State how many lines in the records below contain the word "mathbb". Nothing else is needed.

— Exercise inputs —
■ ■ ■ ■ ■
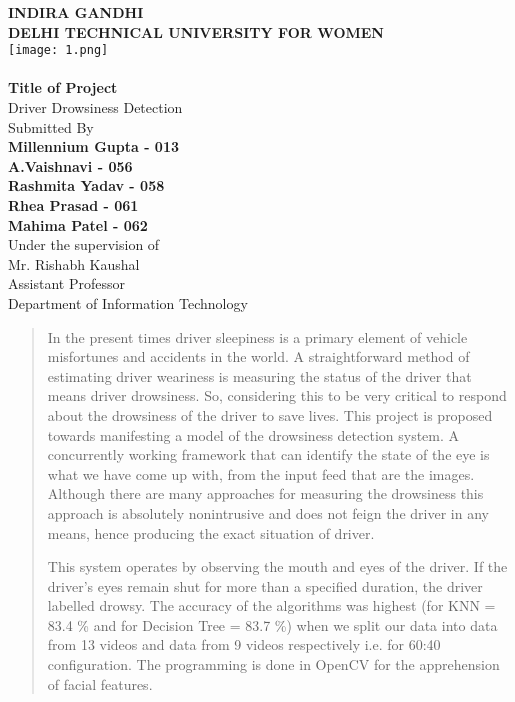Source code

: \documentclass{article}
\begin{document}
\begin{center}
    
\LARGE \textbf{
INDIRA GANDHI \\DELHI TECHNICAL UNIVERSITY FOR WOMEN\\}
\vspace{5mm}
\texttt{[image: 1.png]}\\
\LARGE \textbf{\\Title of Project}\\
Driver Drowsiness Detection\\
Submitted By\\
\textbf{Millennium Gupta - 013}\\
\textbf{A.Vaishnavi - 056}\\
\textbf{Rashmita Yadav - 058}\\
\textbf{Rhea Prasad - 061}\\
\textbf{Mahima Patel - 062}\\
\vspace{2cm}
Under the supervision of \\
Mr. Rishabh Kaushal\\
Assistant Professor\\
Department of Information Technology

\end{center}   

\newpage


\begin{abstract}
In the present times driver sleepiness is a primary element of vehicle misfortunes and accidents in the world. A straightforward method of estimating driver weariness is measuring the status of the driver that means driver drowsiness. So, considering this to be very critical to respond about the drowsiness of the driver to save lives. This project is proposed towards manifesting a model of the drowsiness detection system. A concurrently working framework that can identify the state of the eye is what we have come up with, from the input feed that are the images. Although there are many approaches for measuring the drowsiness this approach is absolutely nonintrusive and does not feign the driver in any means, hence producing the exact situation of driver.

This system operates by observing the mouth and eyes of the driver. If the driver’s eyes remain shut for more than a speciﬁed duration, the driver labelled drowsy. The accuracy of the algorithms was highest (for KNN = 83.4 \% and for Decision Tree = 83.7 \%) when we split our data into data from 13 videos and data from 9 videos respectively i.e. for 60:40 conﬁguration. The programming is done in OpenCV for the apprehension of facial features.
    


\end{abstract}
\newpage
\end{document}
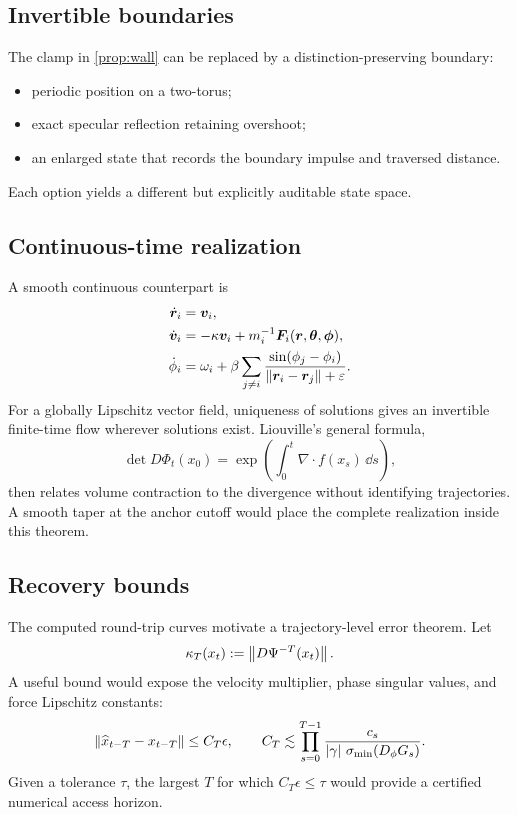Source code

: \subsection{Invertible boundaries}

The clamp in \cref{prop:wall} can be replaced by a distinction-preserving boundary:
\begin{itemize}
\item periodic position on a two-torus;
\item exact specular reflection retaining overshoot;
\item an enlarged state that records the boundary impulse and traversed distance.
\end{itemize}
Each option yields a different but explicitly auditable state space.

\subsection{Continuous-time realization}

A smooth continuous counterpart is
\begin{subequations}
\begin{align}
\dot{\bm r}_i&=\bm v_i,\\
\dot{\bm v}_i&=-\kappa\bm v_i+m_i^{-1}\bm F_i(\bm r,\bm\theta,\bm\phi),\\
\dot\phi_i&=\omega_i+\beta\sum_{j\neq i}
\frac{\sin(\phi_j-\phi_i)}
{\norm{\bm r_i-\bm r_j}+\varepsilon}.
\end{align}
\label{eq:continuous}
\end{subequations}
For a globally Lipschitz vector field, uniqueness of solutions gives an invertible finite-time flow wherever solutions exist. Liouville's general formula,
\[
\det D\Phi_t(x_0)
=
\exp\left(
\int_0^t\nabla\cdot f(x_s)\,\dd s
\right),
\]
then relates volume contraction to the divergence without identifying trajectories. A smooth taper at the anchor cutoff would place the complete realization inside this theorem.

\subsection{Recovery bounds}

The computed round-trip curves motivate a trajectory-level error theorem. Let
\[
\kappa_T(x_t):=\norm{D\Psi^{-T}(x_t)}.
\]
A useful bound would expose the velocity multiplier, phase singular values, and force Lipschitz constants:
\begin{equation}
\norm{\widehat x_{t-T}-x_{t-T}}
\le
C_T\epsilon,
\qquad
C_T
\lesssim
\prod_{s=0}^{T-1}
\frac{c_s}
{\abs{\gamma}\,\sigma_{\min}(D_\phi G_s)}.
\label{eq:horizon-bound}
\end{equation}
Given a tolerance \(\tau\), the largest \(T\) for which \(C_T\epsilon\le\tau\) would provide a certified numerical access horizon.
■ ■ ■ ■ ■
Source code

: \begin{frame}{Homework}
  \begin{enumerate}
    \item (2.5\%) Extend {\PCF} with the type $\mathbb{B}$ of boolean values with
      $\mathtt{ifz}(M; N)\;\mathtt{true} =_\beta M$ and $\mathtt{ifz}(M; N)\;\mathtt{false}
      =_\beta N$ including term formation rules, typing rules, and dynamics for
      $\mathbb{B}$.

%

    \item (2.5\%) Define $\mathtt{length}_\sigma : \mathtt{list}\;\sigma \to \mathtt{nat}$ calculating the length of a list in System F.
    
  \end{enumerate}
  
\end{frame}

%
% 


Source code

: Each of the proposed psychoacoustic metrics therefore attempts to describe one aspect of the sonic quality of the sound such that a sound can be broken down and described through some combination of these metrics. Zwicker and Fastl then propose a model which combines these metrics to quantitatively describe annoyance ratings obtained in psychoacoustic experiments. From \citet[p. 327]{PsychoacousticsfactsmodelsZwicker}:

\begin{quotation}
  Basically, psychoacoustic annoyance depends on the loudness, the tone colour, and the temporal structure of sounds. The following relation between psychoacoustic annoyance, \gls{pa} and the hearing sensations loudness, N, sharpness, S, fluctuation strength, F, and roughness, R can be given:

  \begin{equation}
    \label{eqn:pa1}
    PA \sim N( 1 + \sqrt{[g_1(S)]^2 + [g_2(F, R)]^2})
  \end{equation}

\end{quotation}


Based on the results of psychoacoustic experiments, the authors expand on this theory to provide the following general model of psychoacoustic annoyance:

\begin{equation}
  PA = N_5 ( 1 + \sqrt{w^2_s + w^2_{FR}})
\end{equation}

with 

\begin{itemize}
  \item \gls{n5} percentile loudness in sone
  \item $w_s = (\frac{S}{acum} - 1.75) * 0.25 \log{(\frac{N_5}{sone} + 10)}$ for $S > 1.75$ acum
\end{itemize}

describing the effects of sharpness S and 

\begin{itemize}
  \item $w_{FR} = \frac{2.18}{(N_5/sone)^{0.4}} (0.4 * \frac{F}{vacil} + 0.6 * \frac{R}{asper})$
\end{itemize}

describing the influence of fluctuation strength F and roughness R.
■ ■ ■ ■ ■
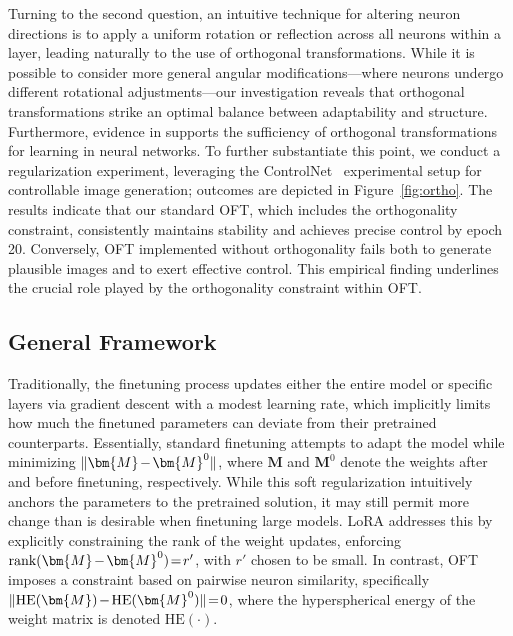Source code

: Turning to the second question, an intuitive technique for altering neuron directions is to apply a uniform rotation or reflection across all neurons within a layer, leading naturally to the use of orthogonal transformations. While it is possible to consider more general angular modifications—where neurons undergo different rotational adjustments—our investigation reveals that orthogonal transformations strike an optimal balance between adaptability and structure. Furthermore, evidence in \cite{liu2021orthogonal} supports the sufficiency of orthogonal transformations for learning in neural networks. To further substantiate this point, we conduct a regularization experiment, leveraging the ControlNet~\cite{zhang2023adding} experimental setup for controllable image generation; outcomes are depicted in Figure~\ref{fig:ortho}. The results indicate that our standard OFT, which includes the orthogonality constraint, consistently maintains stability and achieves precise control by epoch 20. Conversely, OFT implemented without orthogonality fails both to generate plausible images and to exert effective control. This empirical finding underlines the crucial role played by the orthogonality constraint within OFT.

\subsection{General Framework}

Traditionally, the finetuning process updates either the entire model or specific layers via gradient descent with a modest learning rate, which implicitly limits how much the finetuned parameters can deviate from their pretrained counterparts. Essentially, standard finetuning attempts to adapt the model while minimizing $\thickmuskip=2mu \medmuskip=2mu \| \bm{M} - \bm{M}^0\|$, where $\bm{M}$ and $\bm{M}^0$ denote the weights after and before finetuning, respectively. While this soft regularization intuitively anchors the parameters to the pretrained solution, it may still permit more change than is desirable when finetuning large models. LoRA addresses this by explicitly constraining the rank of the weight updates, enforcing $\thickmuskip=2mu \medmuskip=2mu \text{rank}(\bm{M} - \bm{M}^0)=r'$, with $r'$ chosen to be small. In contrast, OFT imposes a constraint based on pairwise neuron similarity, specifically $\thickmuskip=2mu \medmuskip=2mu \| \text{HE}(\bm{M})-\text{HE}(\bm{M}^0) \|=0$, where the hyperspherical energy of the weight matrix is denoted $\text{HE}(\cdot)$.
■ ■ ■ ■ ■
— Exercise result —
2